==== Records shown ====

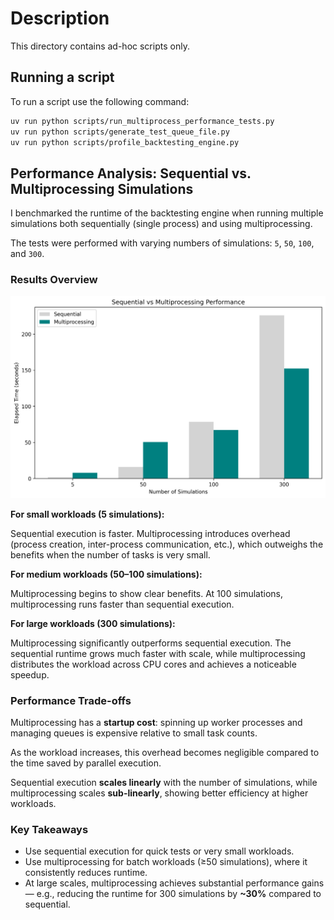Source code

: # Description

This directory contains ad-hoc scripts only.

## Running a script

To run a script use the following command:

```bash
uv run python scripts/run_multiprocess_performance_tests.py
uv run python scripts/generate_test_queue_file.py
uv run python scripts/profile_backtesting_engine.py
```

## Performance Analysis: Sequential vs. Multiprocessing Simulations

I benchmarked the runtime of the backtesting engine when running multiple simulations both sequentially (single process) and using multiprocessing.

The tests were performed with varying numbers of simulations: `5`, `50`, `100`, and `300`.

### Results Overview

![Performance Analysis](../data/performance_test_results/performance_comparison.png)

**For small workloads (5 simulations):**

Sequential execution is faster. Multiprocessing introduces overhead (process creation, inter-process communication, etc.), which outweighs the benefits when the number of tasks is very small.

**For medium workloads (50–100 simulations):**

Multiprocessing begins to show clear benefits. At 100 simulations, multiprocessing runs faster than sequential execution.

**For large workloads (300 simulations):**

Multiprocessing significantly outperforms sequential execution. The sequential runtime grows much faster with scale, while multiprocessing distributes the workload across CPU cores and achieves a noticeable speedup.

### Performance Trade-offs

Multiprocessing has a **startup cost**: spinning up worker processes and managing queues is expensive relative to small task counts.

As the workload increases, this overhead becomes negligible compared to the time saved by parallel execution.

Sequential execution **scales linearly** with the number of simulations, while multiprocessing scales **sub-linearly**, showing better efficiency at higher workloads.

### Key Takeaways

- Use sequential execution for quick tests or very small workloads.
- Use multiprocessing for batch workloads (≥50 simulations), where it consistently reduces runtime.
- At large scales, multiprocessing achieves substantial performance gains — e.g., reducing the runtime for 300 simulations by **~30%** compared to sequential.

====

§ About this task
Look through the entries above and quote exactly the lines from the line with "workloads (5 simulations):**" to the line with "workloads (50–100 simulations):**", counting both of those lines.

§ Exercise output
**For small workloads (5 simulations):**

Sequential execution is faster. Multiprocessing introduces overhead (process creation, inter-process communication, etc.), which outweighs the benefits when the number of tasks is very small.

**For medium workloads (50–100 simulations):**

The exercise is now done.